I was reading about cyanide poisoning today and saw "Cherry red skin" in the clinical manifestations. I know that carbon monoxide poisoning causes a cherry red color to blood. But why cyanide?
The curiosity lead to this post.
In normal cellular metabolism, most adenosine triphosphate (ATP) is generated from oxidative phosphorylation. .
Cyanide avidly binds to the ferric ion (Fe3+) of cytochrome oxidase a3, inhibiting this final enzyme in the mitochondrial cytochrome complex. When this enzyme's activity is blocked, oxidative phosphorylation ceases. The cell must then switch to anaerobic metabolism of glucose to generate ATP.

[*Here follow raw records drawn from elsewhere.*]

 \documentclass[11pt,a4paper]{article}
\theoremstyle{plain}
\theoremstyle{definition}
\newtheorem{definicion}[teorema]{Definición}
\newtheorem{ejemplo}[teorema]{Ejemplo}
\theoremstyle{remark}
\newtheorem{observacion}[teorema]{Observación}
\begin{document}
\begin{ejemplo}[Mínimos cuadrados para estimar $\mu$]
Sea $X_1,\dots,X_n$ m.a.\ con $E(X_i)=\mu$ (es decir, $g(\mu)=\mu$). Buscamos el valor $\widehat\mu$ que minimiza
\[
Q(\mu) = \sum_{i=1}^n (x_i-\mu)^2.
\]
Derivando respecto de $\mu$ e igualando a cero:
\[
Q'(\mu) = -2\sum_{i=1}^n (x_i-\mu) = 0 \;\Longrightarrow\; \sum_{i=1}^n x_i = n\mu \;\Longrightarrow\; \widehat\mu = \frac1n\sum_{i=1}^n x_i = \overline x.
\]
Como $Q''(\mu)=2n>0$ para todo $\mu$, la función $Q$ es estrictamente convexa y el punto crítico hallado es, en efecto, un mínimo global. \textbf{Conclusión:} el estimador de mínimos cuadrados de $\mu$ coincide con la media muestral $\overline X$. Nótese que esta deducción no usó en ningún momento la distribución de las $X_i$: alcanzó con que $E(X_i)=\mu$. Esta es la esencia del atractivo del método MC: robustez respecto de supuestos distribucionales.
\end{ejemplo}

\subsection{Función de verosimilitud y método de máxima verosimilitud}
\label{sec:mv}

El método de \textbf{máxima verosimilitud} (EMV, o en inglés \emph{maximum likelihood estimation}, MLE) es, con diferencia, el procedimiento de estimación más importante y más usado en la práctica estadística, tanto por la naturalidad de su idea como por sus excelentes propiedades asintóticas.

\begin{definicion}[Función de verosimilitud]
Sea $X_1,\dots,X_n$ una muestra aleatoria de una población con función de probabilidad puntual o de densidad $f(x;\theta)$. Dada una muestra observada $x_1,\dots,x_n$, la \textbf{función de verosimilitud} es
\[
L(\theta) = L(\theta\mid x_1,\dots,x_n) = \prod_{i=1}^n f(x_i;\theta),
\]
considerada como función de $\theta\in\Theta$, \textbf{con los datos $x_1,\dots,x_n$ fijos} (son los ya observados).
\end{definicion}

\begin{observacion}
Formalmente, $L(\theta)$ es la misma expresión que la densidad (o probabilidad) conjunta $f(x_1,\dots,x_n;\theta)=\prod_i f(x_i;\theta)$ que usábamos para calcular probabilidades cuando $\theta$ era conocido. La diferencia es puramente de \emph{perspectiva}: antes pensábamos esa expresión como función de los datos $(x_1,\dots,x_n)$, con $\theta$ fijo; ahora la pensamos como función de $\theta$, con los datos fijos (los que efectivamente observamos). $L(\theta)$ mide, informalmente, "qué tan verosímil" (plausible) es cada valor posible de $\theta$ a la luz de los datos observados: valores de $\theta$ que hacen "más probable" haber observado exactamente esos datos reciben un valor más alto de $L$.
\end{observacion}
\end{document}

Anaerobic metabolism leads to the formation of lactic acid and the development of metabolic acidosis. Hydrogen ions produced by ATP hydrolysis are no longer consumed in aerobic ATP production, exacerbating this acidosis. Serum bicarbonate decreases as it buffers excess acid, leading to an increased anion gap.
Despite an ample oxygen supply, cells cannot utilize oxygen because of their poisoned electron transport chain. This functional (or "histotoxic”) hypoxia is particularly deleterious to the cardiovascular and central nervous systems (especially the basal ganglia).

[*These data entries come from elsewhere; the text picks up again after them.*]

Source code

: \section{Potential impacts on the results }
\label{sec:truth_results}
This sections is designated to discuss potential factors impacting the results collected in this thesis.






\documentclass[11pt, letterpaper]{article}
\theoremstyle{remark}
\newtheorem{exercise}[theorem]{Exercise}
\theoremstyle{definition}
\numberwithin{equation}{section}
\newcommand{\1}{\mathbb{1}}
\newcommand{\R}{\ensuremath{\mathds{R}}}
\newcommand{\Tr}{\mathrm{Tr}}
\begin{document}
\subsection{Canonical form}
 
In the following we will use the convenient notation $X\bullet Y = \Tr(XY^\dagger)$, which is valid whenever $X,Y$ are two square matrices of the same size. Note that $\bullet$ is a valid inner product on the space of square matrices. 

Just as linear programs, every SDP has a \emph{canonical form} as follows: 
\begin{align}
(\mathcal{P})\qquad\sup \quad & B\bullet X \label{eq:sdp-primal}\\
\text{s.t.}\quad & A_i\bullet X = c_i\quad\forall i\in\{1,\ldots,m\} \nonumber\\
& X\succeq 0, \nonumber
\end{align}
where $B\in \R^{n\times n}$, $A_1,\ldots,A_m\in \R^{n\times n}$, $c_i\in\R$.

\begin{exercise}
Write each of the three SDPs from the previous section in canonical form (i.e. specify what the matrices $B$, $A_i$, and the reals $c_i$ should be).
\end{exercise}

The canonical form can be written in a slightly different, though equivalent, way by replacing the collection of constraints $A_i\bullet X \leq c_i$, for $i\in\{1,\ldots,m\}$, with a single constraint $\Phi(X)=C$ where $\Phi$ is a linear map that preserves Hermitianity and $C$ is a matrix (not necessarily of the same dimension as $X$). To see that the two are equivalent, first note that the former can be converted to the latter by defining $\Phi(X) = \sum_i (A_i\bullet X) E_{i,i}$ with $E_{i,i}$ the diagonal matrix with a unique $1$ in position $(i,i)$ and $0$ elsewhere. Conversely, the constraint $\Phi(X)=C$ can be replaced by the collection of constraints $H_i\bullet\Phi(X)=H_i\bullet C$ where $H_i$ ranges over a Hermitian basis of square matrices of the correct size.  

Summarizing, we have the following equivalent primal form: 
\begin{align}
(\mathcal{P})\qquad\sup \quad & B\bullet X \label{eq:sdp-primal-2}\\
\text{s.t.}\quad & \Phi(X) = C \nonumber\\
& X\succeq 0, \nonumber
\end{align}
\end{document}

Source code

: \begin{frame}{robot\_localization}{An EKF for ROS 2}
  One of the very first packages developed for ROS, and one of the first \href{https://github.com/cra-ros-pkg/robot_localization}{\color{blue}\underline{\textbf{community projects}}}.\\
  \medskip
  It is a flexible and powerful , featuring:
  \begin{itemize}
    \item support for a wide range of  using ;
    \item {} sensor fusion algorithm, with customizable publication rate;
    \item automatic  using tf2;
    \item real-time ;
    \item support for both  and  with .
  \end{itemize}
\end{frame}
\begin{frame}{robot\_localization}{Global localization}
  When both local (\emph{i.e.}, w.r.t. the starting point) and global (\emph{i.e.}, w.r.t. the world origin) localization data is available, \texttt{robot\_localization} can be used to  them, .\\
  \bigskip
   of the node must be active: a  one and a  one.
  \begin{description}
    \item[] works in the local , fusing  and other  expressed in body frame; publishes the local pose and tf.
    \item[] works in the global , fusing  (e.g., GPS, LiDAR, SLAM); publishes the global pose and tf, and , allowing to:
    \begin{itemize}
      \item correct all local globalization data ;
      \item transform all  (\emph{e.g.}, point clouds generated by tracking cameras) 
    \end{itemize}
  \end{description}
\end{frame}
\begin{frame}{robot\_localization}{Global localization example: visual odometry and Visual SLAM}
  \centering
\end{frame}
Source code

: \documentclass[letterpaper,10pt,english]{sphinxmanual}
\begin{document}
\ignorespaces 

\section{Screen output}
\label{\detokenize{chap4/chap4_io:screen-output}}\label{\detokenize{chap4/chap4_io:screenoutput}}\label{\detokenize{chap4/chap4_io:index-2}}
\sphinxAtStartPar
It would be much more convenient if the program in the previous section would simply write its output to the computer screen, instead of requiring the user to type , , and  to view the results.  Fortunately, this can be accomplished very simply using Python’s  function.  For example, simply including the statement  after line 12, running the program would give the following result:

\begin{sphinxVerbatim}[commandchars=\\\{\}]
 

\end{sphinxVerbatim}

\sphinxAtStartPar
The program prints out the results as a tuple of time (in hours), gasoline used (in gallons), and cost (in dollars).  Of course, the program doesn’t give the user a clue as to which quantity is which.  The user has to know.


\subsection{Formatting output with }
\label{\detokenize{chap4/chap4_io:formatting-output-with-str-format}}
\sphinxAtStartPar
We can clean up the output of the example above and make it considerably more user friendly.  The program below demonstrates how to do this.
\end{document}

Because of the decreased utilization of oxygen by tissues, the venous oxyhemoglobin concentration will be high, making venous blood appear bright red.

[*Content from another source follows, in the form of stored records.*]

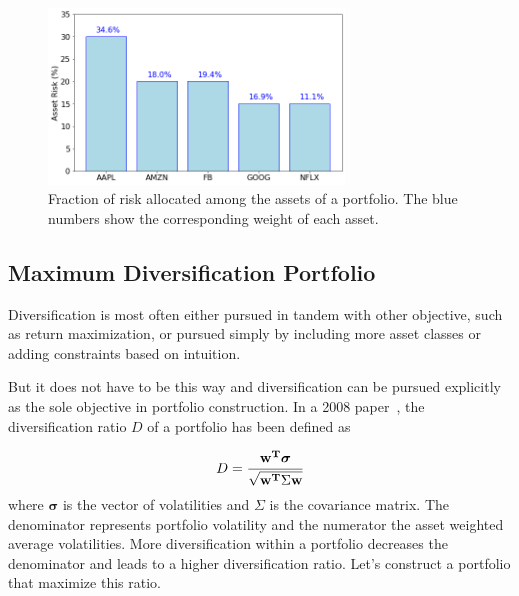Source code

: \begin{figure}[htb]
	\centering
	\includegraphics[width=0.7\textwidth]{figures/risk_allocation}
	\caption{Fraction of risk allocated among the assets of a portfolio. The blue numbers show the corresponding weight of each asset.}
	\label{fig:risk_allocation}
\end{figure}

\subsection{Maximum Diversification Portfolio}
\label{maximum-diversification-portfolio}

Diversification is most often either pursued in tandem with other objective, such as return maximization, or pursued simply by including more asset classes or adding constraints based on intuition.

But it does not have to be this way and diversification can be pursued explicitly as the sole objective in portfolio construction.
In a 2008 paper~\cite{bib:diversification}, the diversification ratio $D$ of a portfolio has been defined as

\begin{equation}
D=\cfrac{\mathbf{w^T}\boldsymbol{\sigma}}{\sqrt {\mathbf{w^T}\Sigma \mathbf{w}}} 
\end{equation}
where $\boldsymbol{\sigma}$ is the vector of volatilities and $\Sigma$ is the covariance matrix. The denominator represents portfolio volatility and the numerator the asset weighted average volatilities. More diversification within a portfolio decreases the denominator and leads to a higher diversification ratio.
Let's construct a portfolio that maximize this ratio.

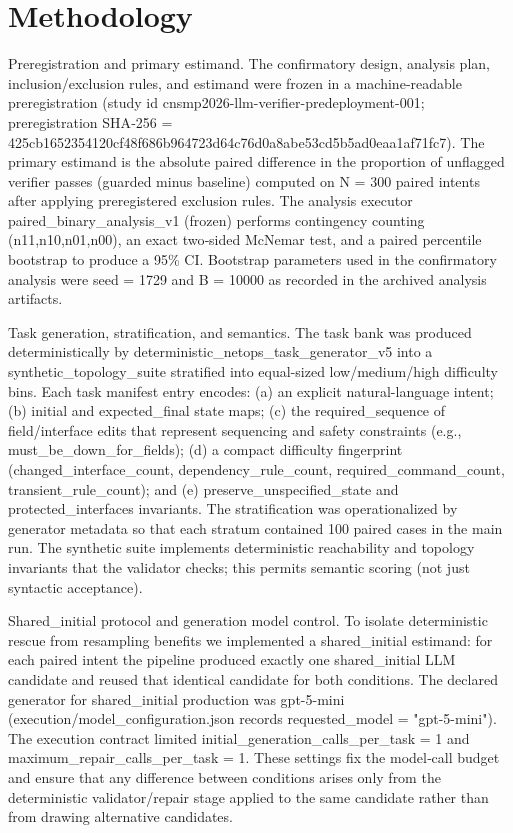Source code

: \documentclass[conference]{IEEEtran}
\begin{document}
\section{Methodology}
Preregistration and primary estimand. The confirmatory design, analysis plan, inclusion/exclusion rules, and estimand were frozen in a machine‑readable preregistration (study id cnsmp2026-llm-verifier-predeployment-001; preregistration SHA‑256 = 425cb165\allowbreak{}2354120c\allowbreak{}f48f686b\allowbreak{}964723d6\allowbreak{}4c76d0a8\allowbreak{}abe53cd5\allowbreak{}b5ad0eaa\allowbreak{}1af71fc7). The primary estimand is the absolute paired difference in the proportion of unflagged verifier passes (guarded minus baseline) computed on N = 300 paired intents after applying preregistered exclusion rules. The analysis executor paired\_binary\_analysis\_v1 (frozen) performs contingency counting (n11,n10,n01,n00), an exact two‑sided McNemar test, and a paired percentile bootstrap to produce a 95\% CI. Bootstrap parameters used in the confirmatory analysis were seed = 1729 and B = 10000 as recorded in the archived analysis artifacts.

Task generation, stratification, and semantics. The task bank was produced deterministically by deterministic\_netops\_task\_generator\_v5 into a synthetic\_topology\_suite stratified into equal-sized low/medium/high difficulty bins. Each task manifest entry encodes: (a) an explicit natural-language intent; (b) initial and expected\_final state maps; (c) the required\_sequence of field/interface edits that represent sequencing and safety constraints (e.g., must\_be\_down\_for\_fields); (d) a compact difficulty fingerprint (changed\_interface\_count, dependency\_rule\_count, required\_command\_count, transient\_rule\_count); and (e) preserve\_unspecified\_state and protected\_interfaces invariants. The stratification was operationalized by generator metadata so that each stratum contained 100 paired cases in the main run. The synthetic suite implements deterministic reachability and topology invariants that the validator checks; this permits semantic scoring (not just syntactic acceptance).

Shared\_initial protocol and generation model control. To isolate deterministic rescue from resampling benefits we implemented a shared\_initial estimand: for each paired intent the pipeline produced exactly one shared\_initial LLM candidate and reused that identical candidate for both conditions. The declared generator for shared\_initial production was gpt-5-mini (execution/model\_configuration.json records requested\_model = "gpt-5-mini"). The execution contract limited initial\_generation\_calls\_per\_task = 1 and maximum\_repair\_calls\_per\_task = 1. These settings fix the model‑call budget and ensure that any difference between conditions arises only from the deterministic validator/repair stage applied to the same candidate rather than from drawing alternative candidates.
\end{document}
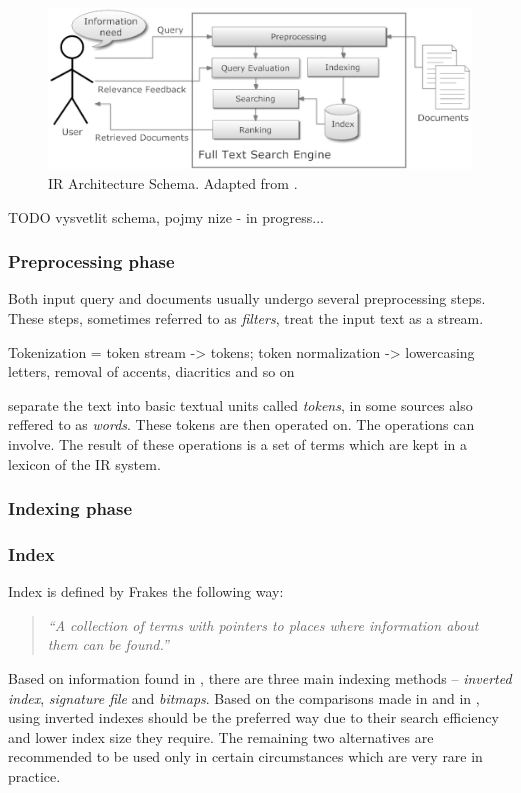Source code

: \begin{figure}[h]
	\centering
		\includegraphics[scale=0.63]{figures/fulltext_schema.eps}
	\caption{IR Architecture Schema. Adapted from \cite{IR:ImplemEvalSearchEng}.}
	\label{fig:fulltext_schema}
\end{figure}

TODO vysvetlit schema, pojmy nize - in progress...

\subsubsection{Preprocessing phase}

Both input query and documents usually undergo several preprocessing steps. These steps, sometimes referred to as \textsl{filters},   
treat the input text as a stream. 

Tokenization = token stream -> tokens; token normalization -> lowercasing letters, removal of accents, diacritics and so on

separate the text into basic textual units called \textsl{tokens}, in some sources also reffered to as \textsl{words}. These tokens are then operated on. The operations can involve. 
The result of these operations is a set of terms which are kept in a lexicon of the IR system. 

\subsubsection{Indexing phase}

\subsubsection*{Index}

Index is defined by Frakes \cite{IRDataAlgorithms} the following way: 
	\begin{quote}
	\textsl{``A collection of terms with pointers to places where information about them can be found.''} 	
	\end{quote}
Based on information found in \cite{ManningRaghavanSchuetze08, IRDataAlgorithms, Witten:1999:MGC:323905}, there are three main indexing methods – \textit{inverted index}, \textit{signature file} and \textit{bitmaps}. Based on the comparisons made in \cite{Witten:1999:MGC:323905} and in \cite{Zobel:1996:GPC:234889.234891}, using inverted indexes should be the preferred way due to their search efficiency and lower index size they require. The remaining two alternatives are recommended to be used only in certain circumstances which are very rare in practice. 

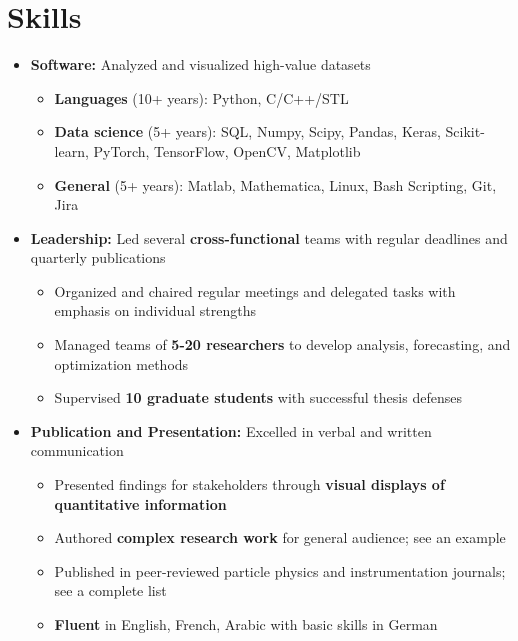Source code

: \documentclass{myfancycv}
\begin{document}
\section{Skills}
\begin{itemize}

\item {\textbf{Software:} Analyzed and visualized high-value datasets
{\begin{itemize}\setlength\itemindent{-2.2em}
\item {\bf Languages} (10+ years): Python, C/C++/STL
\item {\bf Data science} (5+ years): SQL, Numpy, Scipy, Pandas, Keras, Scikit-learn, PyTorch, TensorFlow, OpenCV, Matplotlib
\item {\bf General} (5+ years): Matlab, Mathematica, Linux, Bash Scripting, Git, Jira
\end{itemize}
}
}

\vspace{6pt}

\item {\textbf{Leadership:} Led several {\bf cross-functional} teams with regular deadlines and quarterly publications
{\begin{itemize}\setlength\itemindent{-2.2em}
    \item Organized and chaired regular meetings and delegated tasks with emphasis on individual strengths
    \item Managed teams of {\bf 5-20 researchers} to develop analysis, forecasting, and optimization methods
    \item Supervised {\bf10 graduate students} with successful thesis defenses
\end{itemize}}%
}

\vspace{6pt}

\item{ \textbf{Publication and Presentation:} Excelled in verbal and written communication
{\begin{itemize}\setlength\itemindent{-2.2em}
\item Presented findings for stakeholders through {\bf visual displays of quantitative information}
\item Authored {\bf complex research work} for general audience; see an example \href{http://atlas.cern/updates/physics-briefing/probing-dark-matter-higgs-boson}{}
\item Published in peer-reviewed particle physics and instrumentation journals; see a complete list \href{https://orcid.org/0000-0002-9169-0793}{}
\item {\bf Fluent} in English, French, Arabic with basic skills in German

\end{itemize}}%
}


\end{itemize}
\end{document}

Therefore, despite hypotension, apnea, and/or bradycardia, the patient does not usually appear cyanotic in the setting of cyanide poisoning.
Clinical features:
Central nervous system toxicity is the most prominent in cyanide toxicity – Headache, anxiety, confusion, vertigo, coma, seizures.
Which should you suspect cyanide poisoning?
Victims of fires
Reported ingestions
Treatment with sodium nitroprusside
Antidote:
Hydroxocobalamin
Sodium thiosulfate
Nitrites (to induce methemoglobinemia)
That's all!
-IkaN
Fell in love with this post!
ReplyDeleteSo beautifully explained.
Thanks Ikan for such wonderful posts
You're most welcome love :)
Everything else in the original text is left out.